Menanggapi hal ini, Anggota Komisi 1 DPR RI, Sukamta mengharapkan Kepala BSSN segera bekerja secara cepat dan sistematis menata sistem keamanan siber di Indonesia.
“Dengan posisi langsung dibawah Presiden, BSSN mestinya powerfull dan harus bisa bekerja cepat mengingat perkembangan teknologi amat pesat, sementara ancaman siber semakin luas dan berbahaya”, jelas Sukamta.
Menurut Sekretaris Fraksi PKS ini, ancaman siber semakin nyata dan berbahaya karena bisa berwujud serangan fisik, serangan logic, serangan informasi, dan serangan budaya. Maka diharapkan BSSN mampu mengantisipasi berbagai jenis serangan tersebut dengan mengkoordinasikan berbagai sektor terkait.
Lebih lanjut menurut Sukamta, yang perlu segera dilakukan adalah menata regulasi, standarisasi, strategi dan juga manajemen keamanan siber. Hal ini agar menjamin perkembangan Internet of Things (IoT) di Indonesia bisa berjalan secara aman.

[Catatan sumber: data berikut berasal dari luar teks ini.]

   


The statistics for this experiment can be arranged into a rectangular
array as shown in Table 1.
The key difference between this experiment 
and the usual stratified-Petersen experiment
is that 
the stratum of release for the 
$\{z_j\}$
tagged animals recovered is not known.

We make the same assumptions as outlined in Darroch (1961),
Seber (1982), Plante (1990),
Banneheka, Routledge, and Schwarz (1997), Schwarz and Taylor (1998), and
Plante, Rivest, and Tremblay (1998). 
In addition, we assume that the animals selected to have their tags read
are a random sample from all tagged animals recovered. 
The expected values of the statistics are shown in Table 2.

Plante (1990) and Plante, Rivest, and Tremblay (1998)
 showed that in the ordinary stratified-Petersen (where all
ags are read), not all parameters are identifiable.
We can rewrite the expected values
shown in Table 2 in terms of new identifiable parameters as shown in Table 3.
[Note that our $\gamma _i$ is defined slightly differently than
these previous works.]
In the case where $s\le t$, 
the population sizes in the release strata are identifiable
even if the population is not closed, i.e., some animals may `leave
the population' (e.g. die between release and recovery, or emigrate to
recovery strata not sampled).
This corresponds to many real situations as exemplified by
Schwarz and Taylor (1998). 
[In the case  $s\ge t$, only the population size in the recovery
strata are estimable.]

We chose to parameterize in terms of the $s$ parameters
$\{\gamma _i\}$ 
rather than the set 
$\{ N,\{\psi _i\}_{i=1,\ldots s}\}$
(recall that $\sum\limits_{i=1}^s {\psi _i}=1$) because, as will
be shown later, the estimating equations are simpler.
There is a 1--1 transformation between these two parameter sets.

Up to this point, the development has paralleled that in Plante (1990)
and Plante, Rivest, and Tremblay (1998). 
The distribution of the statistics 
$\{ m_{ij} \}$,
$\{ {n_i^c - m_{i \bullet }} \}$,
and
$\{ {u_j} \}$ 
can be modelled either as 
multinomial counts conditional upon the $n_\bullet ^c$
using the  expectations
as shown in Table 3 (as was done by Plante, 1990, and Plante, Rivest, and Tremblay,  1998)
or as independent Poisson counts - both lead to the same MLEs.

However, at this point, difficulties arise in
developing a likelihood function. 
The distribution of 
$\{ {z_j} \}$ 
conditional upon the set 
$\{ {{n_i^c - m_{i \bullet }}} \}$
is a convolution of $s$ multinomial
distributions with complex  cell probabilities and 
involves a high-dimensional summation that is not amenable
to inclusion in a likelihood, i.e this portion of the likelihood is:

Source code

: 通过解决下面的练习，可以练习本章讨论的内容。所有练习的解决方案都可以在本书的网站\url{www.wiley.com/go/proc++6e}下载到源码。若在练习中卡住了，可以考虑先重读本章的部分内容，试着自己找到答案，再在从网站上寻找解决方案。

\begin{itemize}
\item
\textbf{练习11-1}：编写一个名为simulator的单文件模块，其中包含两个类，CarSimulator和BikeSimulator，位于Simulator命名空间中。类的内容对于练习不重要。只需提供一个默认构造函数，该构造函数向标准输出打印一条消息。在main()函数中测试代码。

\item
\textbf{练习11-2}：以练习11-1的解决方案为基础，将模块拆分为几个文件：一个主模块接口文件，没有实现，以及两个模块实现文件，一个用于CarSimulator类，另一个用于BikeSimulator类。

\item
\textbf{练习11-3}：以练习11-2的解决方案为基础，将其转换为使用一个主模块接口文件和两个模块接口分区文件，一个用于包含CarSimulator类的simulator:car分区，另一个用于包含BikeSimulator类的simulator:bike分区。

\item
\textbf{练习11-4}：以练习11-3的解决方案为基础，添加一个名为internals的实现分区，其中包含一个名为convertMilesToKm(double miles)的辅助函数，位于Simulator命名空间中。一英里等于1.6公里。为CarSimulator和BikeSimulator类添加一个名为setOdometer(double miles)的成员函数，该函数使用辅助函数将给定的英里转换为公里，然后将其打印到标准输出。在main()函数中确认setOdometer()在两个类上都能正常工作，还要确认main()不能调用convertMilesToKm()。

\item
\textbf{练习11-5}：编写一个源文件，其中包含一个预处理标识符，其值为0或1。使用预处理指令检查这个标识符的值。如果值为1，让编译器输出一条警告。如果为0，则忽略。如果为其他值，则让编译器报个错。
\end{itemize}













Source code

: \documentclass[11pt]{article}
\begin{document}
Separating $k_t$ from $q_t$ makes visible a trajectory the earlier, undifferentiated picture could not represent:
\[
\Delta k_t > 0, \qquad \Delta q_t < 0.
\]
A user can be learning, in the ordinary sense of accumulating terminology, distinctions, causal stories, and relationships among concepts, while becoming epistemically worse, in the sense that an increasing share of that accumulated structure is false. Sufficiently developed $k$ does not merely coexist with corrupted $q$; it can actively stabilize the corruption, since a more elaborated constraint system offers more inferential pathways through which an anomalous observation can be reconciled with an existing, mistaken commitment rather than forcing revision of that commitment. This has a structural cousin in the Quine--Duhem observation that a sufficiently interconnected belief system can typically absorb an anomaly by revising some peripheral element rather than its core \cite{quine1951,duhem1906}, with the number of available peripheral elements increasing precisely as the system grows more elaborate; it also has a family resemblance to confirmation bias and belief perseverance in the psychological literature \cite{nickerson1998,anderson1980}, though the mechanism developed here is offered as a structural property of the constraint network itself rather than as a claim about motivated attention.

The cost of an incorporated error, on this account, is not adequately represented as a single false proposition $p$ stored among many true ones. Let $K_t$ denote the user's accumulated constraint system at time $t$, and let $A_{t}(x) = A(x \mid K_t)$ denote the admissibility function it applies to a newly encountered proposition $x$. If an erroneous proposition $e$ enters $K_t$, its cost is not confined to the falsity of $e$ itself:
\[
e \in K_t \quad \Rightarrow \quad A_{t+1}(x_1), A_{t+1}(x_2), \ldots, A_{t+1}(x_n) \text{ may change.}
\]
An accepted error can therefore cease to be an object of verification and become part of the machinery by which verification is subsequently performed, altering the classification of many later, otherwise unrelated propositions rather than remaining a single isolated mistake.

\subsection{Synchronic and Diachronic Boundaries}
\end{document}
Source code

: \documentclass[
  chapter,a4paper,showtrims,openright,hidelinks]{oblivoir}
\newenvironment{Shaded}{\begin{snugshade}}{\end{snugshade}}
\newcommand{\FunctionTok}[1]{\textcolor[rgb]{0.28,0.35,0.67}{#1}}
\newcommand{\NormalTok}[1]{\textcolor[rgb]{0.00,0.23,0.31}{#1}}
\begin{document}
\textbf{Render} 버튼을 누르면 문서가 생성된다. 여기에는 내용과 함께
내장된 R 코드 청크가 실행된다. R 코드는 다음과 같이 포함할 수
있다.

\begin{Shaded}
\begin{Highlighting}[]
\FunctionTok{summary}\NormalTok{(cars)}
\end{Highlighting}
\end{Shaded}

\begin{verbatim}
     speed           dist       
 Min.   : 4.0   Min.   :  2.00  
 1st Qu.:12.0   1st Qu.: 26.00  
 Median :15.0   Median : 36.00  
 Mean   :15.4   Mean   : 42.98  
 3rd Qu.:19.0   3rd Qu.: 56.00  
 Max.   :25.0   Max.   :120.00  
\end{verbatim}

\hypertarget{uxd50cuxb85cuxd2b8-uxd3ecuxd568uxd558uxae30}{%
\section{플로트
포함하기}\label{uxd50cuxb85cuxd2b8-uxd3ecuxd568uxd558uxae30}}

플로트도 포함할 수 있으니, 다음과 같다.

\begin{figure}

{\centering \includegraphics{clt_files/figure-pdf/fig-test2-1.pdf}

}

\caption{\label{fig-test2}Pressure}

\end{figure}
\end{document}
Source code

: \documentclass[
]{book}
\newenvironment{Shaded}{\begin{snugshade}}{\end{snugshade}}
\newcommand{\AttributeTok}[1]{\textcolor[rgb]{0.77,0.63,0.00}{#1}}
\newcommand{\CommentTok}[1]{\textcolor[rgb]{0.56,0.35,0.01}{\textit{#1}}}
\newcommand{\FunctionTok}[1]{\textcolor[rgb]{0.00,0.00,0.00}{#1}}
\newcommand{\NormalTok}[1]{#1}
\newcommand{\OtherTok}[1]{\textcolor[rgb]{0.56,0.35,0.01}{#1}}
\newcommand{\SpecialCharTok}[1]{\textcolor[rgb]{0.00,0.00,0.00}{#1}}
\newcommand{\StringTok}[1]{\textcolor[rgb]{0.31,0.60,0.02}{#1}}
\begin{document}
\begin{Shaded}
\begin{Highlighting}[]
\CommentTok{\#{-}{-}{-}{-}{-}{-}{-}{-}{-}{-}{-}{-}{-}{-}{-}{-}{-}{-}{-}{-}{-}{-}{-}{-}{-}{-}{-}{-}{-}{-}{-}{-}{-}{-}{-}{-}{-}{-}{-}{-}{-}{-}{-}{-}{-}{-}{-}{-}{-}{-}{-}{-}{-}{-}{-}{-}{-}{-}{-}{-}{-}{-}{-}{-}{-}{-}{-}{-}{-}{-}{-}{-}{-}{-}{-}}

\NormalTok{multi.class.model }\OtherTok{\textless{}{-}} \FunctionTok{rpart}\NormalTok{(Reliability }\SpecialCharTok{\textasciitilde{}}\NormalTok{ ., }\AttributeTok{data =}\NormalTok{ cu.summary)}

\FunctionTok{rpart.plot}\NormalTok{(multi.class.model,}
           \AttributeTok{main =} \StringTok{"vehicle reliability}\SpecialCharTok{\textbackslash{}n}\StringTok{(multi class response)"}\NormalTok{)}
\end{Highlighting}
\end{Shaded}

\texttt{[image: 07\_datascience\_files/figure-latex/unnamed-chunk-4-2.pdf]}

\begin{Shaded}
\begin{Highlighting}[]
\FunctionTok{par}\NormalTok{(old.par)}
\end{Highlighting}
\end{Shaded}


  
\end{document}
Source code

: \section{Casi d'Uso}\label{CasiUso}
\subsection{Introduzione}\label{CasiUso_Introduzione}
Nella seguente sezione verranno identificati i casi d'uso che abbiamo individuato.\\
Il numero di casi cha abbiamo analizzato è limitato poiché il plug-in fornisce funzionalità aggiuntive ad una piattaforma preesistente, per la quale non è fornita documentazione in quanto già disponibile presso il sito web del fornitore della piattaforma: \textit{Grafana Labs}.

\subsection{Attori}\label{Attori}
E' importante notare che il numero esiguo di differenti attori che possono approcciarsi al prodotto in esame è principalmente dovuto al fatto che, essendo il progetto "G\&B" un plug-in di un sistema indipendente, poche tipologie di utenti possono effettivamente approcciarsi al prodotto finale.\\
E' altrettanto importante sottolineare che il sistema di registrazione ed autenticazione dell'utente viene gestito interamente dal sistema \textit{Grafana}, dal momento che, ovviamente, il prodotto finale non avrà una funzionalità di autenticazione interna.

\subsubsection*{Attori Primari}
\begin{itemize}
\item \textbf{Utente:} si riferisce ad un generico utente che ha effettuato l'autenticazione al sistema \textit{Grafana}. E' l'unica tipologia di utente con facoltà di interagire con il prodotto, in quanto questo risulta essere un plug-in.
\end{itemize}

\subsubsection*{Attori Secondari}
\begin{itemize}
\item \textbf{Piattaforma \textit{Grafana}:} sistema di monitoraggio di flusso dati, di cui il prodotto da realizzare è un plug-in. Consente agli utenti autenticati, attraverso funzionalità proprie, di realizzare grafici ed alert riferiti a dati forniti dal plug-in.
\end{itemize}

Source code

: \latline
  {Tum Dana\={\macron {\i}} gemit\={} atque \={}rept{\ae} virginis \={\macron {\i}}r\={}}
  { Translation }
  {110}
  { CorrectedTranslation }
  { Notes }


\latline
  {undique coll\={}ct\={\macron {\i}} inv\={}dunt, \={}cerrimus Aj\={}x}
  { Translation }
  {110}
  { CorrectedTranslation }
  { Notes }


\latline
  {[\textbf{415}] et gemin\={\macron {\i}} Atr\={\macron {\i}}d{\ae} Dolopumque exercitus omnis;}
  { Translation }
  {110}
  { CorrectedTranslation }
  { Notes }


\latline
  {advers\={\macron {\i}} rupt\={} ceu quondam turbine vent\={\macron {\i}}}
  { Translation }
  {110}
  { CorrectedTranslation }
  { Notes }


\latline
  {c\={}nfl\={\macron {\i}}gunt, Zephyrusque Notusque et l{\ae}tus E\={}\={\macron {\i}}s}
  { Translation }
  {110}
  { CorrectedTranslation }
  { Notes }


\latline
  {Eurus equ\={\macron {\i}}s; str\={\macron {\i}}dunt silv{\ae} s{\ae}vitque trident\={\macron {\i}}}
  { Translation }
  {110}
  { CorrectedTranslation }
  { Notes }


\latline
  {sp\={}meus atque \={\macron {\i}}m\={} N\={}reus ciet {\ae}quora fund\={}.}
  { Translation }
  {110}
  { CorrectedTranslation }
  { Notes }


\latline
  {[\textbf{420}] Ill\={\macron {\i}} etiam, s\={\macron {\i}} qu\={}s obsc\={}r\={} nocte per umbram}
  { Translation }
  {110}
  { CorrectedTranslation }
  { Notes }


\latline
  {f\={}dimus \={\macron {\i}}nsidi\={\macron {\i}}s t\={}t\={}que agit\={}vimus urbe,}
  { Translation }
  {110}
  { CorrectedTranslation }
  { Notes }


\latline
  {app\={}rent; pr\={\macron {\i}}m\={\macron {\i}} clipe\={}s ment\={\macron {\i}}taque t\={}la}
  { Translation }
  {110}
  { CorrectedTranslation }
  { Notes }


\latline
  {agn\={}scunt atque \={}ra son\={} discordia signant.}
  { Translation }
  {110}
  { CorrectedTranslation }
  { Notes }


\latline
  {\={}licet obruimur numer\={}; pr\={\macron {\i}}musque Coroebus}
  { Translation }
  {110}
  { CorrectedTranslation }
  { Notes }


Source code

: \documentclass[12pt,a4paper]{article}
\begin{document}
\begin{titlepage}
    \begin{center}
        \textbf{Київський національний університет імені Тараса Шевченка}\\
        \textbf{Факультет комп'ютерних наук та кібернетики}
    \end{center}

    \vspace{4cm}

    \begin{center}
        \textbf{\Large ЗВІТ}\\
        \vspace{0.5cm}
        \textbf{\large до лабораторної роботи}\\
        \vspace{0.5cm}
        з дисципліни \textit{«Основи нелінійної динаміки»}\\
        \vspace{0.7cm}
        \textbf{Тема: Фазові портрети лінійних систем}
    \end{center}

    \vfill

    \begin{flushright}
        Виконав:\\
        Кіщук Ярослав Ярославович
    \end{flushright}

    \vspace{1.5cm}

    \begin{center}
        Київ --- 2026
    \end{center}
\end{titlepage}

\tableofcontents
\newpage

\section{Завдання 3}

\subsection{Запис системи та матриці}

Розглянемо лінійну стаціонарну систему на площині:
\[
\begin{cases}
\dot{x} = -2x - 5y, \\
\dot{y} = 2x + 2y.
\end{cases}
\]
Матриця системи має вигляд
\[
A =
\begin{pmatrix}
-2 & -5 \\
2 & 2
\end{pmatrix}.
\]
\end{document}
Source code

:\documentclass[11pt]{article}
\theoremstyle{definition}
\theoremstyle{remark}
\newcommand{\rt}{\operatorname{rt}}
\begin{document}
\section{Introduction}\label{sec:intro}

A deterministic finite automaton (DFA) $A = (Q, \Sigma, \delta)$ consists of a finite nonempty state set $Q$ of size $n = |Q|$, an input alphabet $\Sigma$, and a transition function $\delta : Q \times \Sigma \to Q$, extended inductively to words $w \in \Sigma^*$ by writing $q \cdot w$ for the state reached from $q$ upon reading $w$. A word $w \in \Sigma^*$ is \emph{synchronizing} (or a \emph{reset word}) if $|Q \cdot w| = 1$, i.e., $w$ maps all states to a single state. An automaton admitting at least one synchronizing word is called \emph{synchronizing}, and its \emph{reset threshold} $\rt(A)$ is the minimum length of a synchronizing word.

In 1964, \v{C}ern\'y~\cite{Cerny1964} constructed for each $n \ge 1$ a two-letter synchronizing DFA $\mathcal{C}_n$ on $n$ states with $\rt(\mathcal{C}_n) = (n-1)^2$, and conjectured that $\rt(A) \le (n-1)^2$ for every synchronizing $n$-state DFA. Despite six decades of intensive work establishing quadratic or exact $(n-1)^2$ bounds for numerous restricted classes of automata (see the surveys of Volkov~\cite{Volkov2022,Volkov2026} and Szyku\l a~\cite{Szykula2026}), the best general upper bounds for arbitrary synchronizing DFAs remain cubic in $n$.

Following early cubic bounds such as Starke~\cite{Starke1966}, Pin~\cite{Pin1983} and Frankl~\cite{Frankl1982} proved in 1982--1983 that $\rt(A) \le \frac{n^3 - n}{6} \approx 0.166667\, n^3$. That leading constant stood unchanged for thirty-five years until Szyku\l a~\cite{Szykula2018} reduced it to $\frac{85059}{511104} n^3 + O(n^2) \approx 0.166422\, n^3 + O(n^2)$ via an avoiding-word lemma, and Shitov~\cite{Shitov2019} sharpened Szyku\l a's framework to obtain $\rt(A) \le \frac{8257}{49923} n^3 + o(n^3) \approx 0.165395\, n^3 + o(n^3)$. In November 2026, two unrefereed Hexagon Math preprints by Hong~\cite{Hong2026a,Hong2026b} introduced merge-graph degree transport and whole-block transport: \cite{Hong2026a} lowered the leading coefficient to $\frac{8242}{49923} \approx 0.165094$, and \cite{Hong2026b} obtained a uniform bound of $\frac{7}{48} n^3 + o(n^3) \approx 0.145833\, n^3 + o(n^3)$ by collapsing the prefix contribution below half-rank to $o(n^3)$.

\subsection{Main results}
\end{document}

“Mengutip laporan Global Cybersecurity Index (GCI) tahun 2017 disebut Indonesia ada di posisi 69 dunia dengan nilai 0.424 turun dibandingkan penilaian tahun 2015 (nilai 0.471). Ini harus menjadi perhatian BSSN untuk segera dibenahi,” jelas Sukamta.
Secara khusus Sukamta memberikan catatan masih adanya carut marut soal NIK sebagai single identity number yang merupakan basis data kependudukan yang sangat sentral. Problem implementasi sistem ini hadirkan serangan siber secara fisik yang terus berkembang.
“Soal NIK sangat terkait dengan perlindungan data secara siber, ini termasuk hal yang harus segera dibenahi. Maka kami berharap RUU perlindungan data pribadi untuk segera dibahas,” pungkas Sukamta.